Capital One has been fighting to show investors its recent deals will be as beneficial as it initially planned after reporting weak fourth-quarter earnings in January and announcing plans to sell a portfolio of Best Buy Co. Inc. (BBY) credit-card loans, which was one of the largest store-card portfolios it gained from the HSBC acquisition.

The planned sale of that business to Citigroup Inc. (C), which is expected to close later this year, sparked concerns that Capital One was struggling to integrate HSBC's massive retail-card platform in to its own business. It also has a large portfolio of mortgages it gained from the ING acquisition that are in run off, constricting Capital One's loan growth.

More recently it has allayed such worries. In April, it reported a better-than-expected first-quarter profit, and said it had begun discussions with the Federal Reserve to use capital it expects to free up by the Best Buy portfolio sale to repurchase shares. Share buybacks would add to Capital One's move to boost its dividend to 30 cents from 5 cents, a decision announced in March in conjunction with the Fed's most recent round of bank "stress tests."

Capital One said its loan quality improved on a quarter-over-quarter basis for the latest period. Its overall delinquency rate was 2.36%, up from 2.06% a year earlier and slightly down from 2.37% in the previous quarter.

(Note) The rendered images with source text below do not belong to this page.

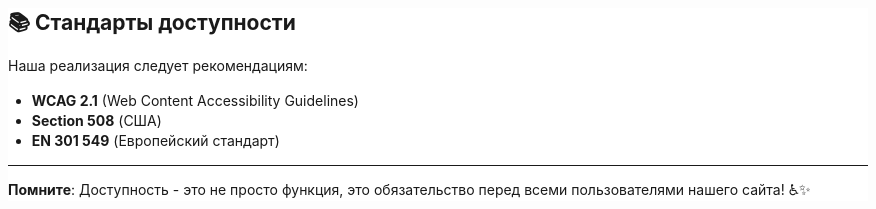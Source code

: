## 📚 Стандарты доступности

Наша реализация следует рекомендациям:
- **WCAG 2.1** (Web Content Accessibility Guidelines)
- **Section 508** (США)
- **EN 301 549** (Европейский стандарт)

---

**Помните**: Доступность - это не просто функция, это обязательство перед всеми пользователями нашего сайта! ♿✨

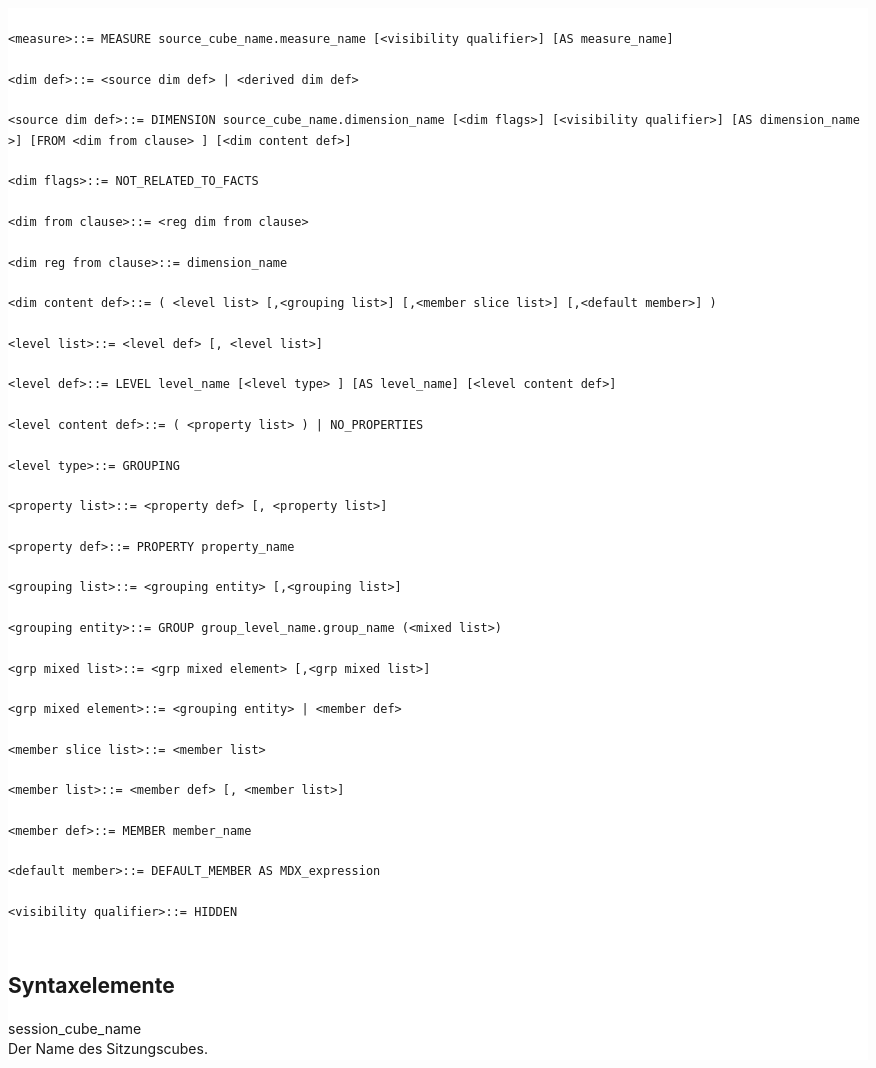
 ```  
  
<measure>::= MEASURE source_cube_name.measure_name [<visibility qualifier>] [AS measure_name]   
  
<dim def>::= <source dim def> | <derived dim def>  
  
<source dim def>::= DIMENSION source_cube_name.dimension_name [<dim flags>] [<visibility qualifier>] [AS dimension_name>] [FROM <dim from clause> ] [<dim content def>]  
  
<dim flags>::= NOT_RELATED_TO_FACTS   
  
<dim from clause>::= <reg dim from clause>   
  
<dim reg from clause>::= dimension_name  
  
<dim content def>::= ( <level list> [,<grouping list>] [,<member slice list>] [,<default member>] )  
  
<level list>::= <level def> [, <level list>]  
  
<level def>::= LEVEL level_name [<level type> ] [AS level_name] [<level content def>]  
  
<level content def>::= ( <property list> ) | NO_PROPERTIES  
  
<level type>::= GROUPING  
  
<property list>::= <property def> [, <property list>]  
  
<property def>::= PROPERTY property_name   
  
<grouping list>::= <grouping entity> [,<grouping list>]  
  
<grouping entity>::= GROUP group_level_name.group_name (<mixed list>)  
  
<grp mixed list>::= <grp mixed element> [,<grp mixed list>]  
  
<grp mixed element>::= <grouping entity> | <member def>  
  
<member slice list>::= <member list>  
  
<member list>::= <member def> [, <member list>]  
  
<member def>::= MEMBER member_name  
  
<default member>::= DEFAULT_MEMBER AS MDX_expression  
  
<visibility qualifier>::= HIDDEN  
  
```  
  
## <a name="syntax-elements"></a>Syntaxelemente  
 session_cube_name  
 Der Name des Sitzungscubes.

Its net charge-off rate was 2.03%, up from 1.53% a year earlier and down from 2.2% in the previous quarter.

The company showed improvement in its net interest margin, which measures how much money it makes on loans to customers. Its net interest margin increased to 6.83% in the second-quarter from 6.04% a year earlier and from 6.71% in the previous quarter.

Its provision for credit losses fell to $762 million from $1.68 billion a year earlier.

Capital One's shares were up 1.4% to $68 after hours. The shares were up more than 27% over the past three months through the close.